ANAP
GENEL BAŞKANI SAYIN MESUT YILMAZ'IN
TBMM ANAP GRUP KONUŞMASI
26
Haziran 2001
Grubumuzun
bütün üyelerini ve bugün aramızda misafir bulunan bütün
arkadaşlarımı saygıyla, sevgiyle selamlıyorum. (Alkışlar)
Değerli
arkadaşlarım, Grubumuzun kapalı bölümünde de kısaca ifade
ettiğim gibi, Anayasa değişiklikleri konusunda Sayın Nejat
Arseven arkadaşımızın başkanlığında oluşturulan
Partilerarası Uzlaşma Komisyonu, iki yıla yakın bir süreden
beri devam eden çalışmaları sonucunda, geçtiğimiz hafta,
Anayasamızın 37 maddesinde değişiklik yapılması konusunda
mutabakata vardı. Biliyorsunuz, bu komisyonda, her parti, iki
milletvekiliyle temsil edilmektedir, Meclisteki bütün siyasî
partiler iki milletvekiliyle temsil edilmektedir. Nejat Arseven
arkadaşımızın başkanlığında yürütülen bu komisyon çalışmalarına,
Partimiz adına, Anayasa Komisyonu Başkanımız Turhan Tayan
arkadaşımız da katılmıştır. Daha önce, İstanbul
Milletvekili Bülent Akarcalı arkadaşımız da üye olarak katılmıştır.
Daha
önce, bundan yaklaşık iki ay kadar önce, hem Partilerarası
Uzlaşma Komisyonunun Başkan ve üyelerini hem de Mecliste
Anayasa değişikliğiyle ilgili olabilecek diğer bütün
komisyonların başkanlarını, Avrupa Birliği Genel Sekreterliğinde
toplantıya davet ettim.

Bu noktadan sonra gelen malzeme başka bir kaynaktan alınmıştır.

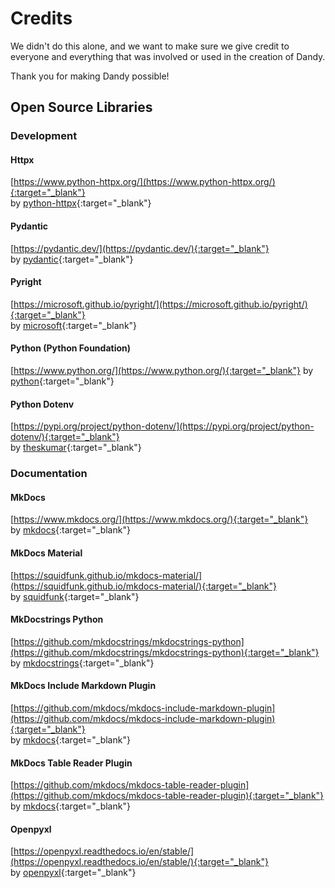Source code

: # Credits

We didn't do this alone, and we want to make sure we give credit to everyone and everything that was involved or used in the creation of Dandy.

Thank you for making Dandy possible!

## Open Source Libraries

### Development

#### Httpx
[https://www.python-httpx.org/](https://www.python-httpx.org/){:target="_blank"}<br>
by [python-httpx](https://github.com/encode/httpx){:target="_blank"}

#### Pydantic
[https://pydantic.dev/](https://pydantic.dev/){:target="_blank"}<br>
by [pydantic](https://github.com/pydantic){:target="_blank"}

#### Pyright
[https://microsoft.github.io/pyright/](https://microsoft.github.io/pyright/){:target="_blank"}<br>
by [microsoft](https://github.com/microsoft){:target="_blank"}

#### Python (Python Foundation)
[https://www.python.org/](https://www.python.org/){:target="_blank"}
by [python](https://github.com/python){:target="_blank"}

#### Python Dotenv
[https://pypi.org/project/python-dotenv/](https://pypi.org/project/python-dotenv/){:target="_blank"}<br>
by [theskumar](https://github.com/theskumar){:target="_blank"}

### Documentation

#### MkDocs
[https://www.mkdocs.org/](https://www.mkdocs.org/){:target="_blank"}<br>
by [mkdocs](https://github.com/mkdocs){:target="_blank"}

#### MkDocs Material
[https://squidfunk.github.io/mkdocs-material/](https://squidfunk.github.io/mkdocs-material/){:target="_blank"}<br>
by [squidfunk](https://github.com/squidfunk){:target="_blank"}

#### MkDocstrings Python
[https://github.com/mkdocstrings/mkdocstrings-python](https://github.com/mkdocstrings/mkdocstrings-python){:target="_blank"}<br>
by [mkdocstrings](https://github.com/mkdocstrings){:target="_blank"}

#### MkDocs Include Markdown Plugin
[https://github.com/mkdocs/mkdocs-include-markdown-plugin](https://github.com/mkdocs/mkdocs-include-markdown-plugin){:target="_blank"}<br>
by [mkdocs](https://github.com/mkdocs){:target="_blank"}

#### MkDocs Table Reader Plugin
[https://github.com/mkdocs/mkdocs-table-reader-plugin](https://github.com/mkdocs/mkdocs-table-reader-plugin){:target="_blank"}<br>
by [mkdocs](https://github.com/mkdocs){:target="_blank"}

#### Openpyxl
[https://openpyxl.readthedocs.io/en/stable/](https://openpyxl.readthedocs.io/en/stable/){:target="_blank"}<br>
by [openpyxl](https://github.com/openpyxl){:target="_blank"}

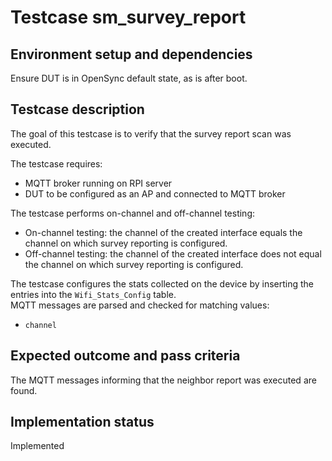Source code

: # Testcase sm_survey_report

## Environment setup and dependencies

Ensure DUT is in OpenSync default state, as is after boot.

## Testcase description

The goal of this testcase is to verify that the survey report scan was executed.

The testcase requires:

- MQTT broker running on RPI server
- DUT to be configured as an AP and connected to MQTT broker

The testcase performs on-channel and off-channel testing:

- On-channel testing: the channel of the created interface equals the channel on which survey reporting is configured.
- Off-channel testing: the channel of the created interface does not equal the channel on which survey reporting is
  configured.

The testcase configures the stats collected on the device by inserting the entries into the `Wifi_Stats_Config`
table.\
MQTT messages are parsed and checked for matching values:

- `channel`

## Expected outcome and pass criteria

The MQTT messages informing that the neighbor report was executed are found.

## Implementation status

Implemented

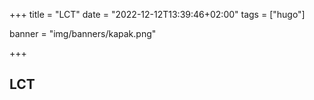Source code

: +++
title = "LCT"
date = "2022-12-12T13:39:46+02:00"
tags = ["hugo"]

banner = "img/banners/kapak.png"

+++

## LCT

Orada, bu Anayasa değişikliklerinin,
Avrupa Birliğine sunduğumuz ulusal program açısından ne kadar
önemli olduğunu, ne kadar acil olduğunu kendilerine ifade
ettim. Bu çalışmaları hızlandırmalarını rica ettim. Arkadaşlarımız,
hakikaten, haftada birkaç gün toplanmak suretiyle, yoğun Meclis
gündemine rağmen, bu Anayasa değişikliklerini bir uzlaşmaya
ulaştırmayı başardılar. 37 maddeden, yani üzerinde değişikliği
konusunda uzlaşma sağlanan 37 Anayasa maddesinden 12 tanesi,
bizim Avrupa Birliğine verdiğimiz Ulusal Program çerçevesinde
zaten yapmak zorunda olduğumuz Anayasa değişiklikleridir. Bunun
dışında kalan 25 tanesi ise, bütün partilerin üzerinde mutabık
kaldıkları diğer değişiklikleri ifade etmektedir.
Nejat
Arseven arkadaşımızın, kapalı bölümde de Grubumuza ifade
ettiği gibi, bu değişiklikler, bizim ta kuruluşumuzdan beri
savunduğumuz düşünce ve ifade hürriyetinin, inanç hürriyetinin
önündeki engelleri ortadan kaldıran, aynı zamanda Türkiye’nin
demokratikleşmesi açısından mutlaka gerçekleştirmesi gereken
değişikliklerdir. Bunların üzerinde Mecliste temsil edilen,
iktidarıyla muhalefetiyle beş partinin böyle bir uzlaşmaya
varmış olması, bana göre, Türk parlamento tarihinin en önemli
olaylarından birisidir, âdeta bir sivil devrimdir. Türkiye, ilk
defa, bir askeri darbe sonucunda değil, tamamen kendi
dinamikleriyle, kendi siyasî partilerinin hür iradesiyle ve ilk
defa demokrasi tarihimizde yaşanan bir genişlikteki uzlaşmayla
böyle bir sonuca varmıştır.
Arkadaşlarımız,
bütün parti başkanlarını ziyaret ettiler, Meclis Başkanını
ziyaret ettiler, bu çalışmaların sonucu hakkında bizlere
bilgi verdiler. Daha sonra, geçtiğimiz Cuma günü ve ikinci
olarak da dün, Koalisyon ortağı partilerin başkanları olarak,
bu Anayasa değişiklikleri konusunu görüştük.
Takdir
edeceğiniz gibi, Anayasa değişikliği, sadece iktidar
partilerinin oylarıyla gerçekleşecek bir konu değildir.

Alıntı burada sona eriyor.